Gostei da surpresa final. Durante todo o texto, repeti para mim mesmo: o Félix devia ter trabalhado apenas com uma das histórias. No final, me toquei de que este é um texto nerd. hehe
ou algo do tipo.
Mas ainda acho que terias me cativado mais trabalhando apenas na historia do morto na caverna.

Félix disse...

Se eu consegui gerar alguma surpresa no final, isso é bom! Foi um texto que eu gostei de produzir, mas também tenho alguma dúvida quanto ao sucesso da construção.
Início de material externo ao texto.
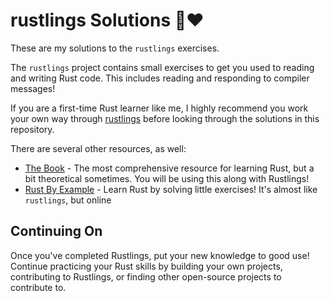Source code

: # rustlings Solutions 🦀❤️

These are my solutions to the `rustlings` exercises.

The `rustlings` project contains small exercises to get you used to reading and
writing Rust code. This includes reading and responding to compiler messages!

If you are a first-time Rust learner like me, I highly recommend you work your
own way through [rustlings](https://github.com/rust-lang/rustlings/) before
looking through the solutions in this repository.

There are several other resources, as well:

- [The Book](https://doc.rust-lang.org/book/index.html) - The most comprehensive
  resource for learning Rust, but a bit theoretical sometimes. You will be using
  this along with Rustlings!
- [Rust By Example](https://doc.rust-lang.org/rust-by-example/index.html) -
  Learn Rust by solving little exercises! It's almost like `rustlings`, but
  online

## Continuing On

Once you've completed Rustlings, put your new knowledge to good use! Continue
practicing your Rust skills by building your own projects, contributing to
Rustlings, or finding other open-source projects to contribute to.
Penso se o efeito de transições entre "mundos" com conexões (de dormir para dormir, de grito para grito) e com o refrão (que só faz sentido realmente para as cinco pessoas e o cachorro que conhecem a música) não funcionaria melhor com uma maior quantidade de partes menores, ao invés de três partes longas.

Isso iria gerar transições mais rápidas, em que a história em si de cada parte fica num plano secundário em relação ao efeito das "várias vidas". Pois a lógica era essa, que as partes fossem menos significantes que o todo.

Fábio Ricardo disse...

se essa era a lógica, realmente deverias trabalhar mais com partes menores e em maior quantidade.

ficaria mais claro.

Rodrigo Oliveira disse...

Primeiro de tudo: JAAAAAAAAAAAAAAR!
Agora, essa passagem ficou sutil de fato. Da floresta pra caverna eu tinha me perdido. Da fera das sombras pro comandante, a gente começa a ler vendo outro cara mas (talvez pelas passagens anteriores) fica um pulga atrás da orelha, tipo, tem algo aqui. Quando ele vai narrando, começa a cair a ficha e o final, decreta mesmo. Acho que ficou bacana. Bem literatura de fantasia medieval de RPG. Acho que um acerto nessas transições (ou no resgate de alguns elementos das passagens anteriores) poderia deixou o texto melhor amarrado. Tomachevski falava dos "motivos". Talvez isso aqui poderia ajudar a resolver melhor o texto. (sem espaço pra teorias aqui, falamos com uma cerveja qq hora)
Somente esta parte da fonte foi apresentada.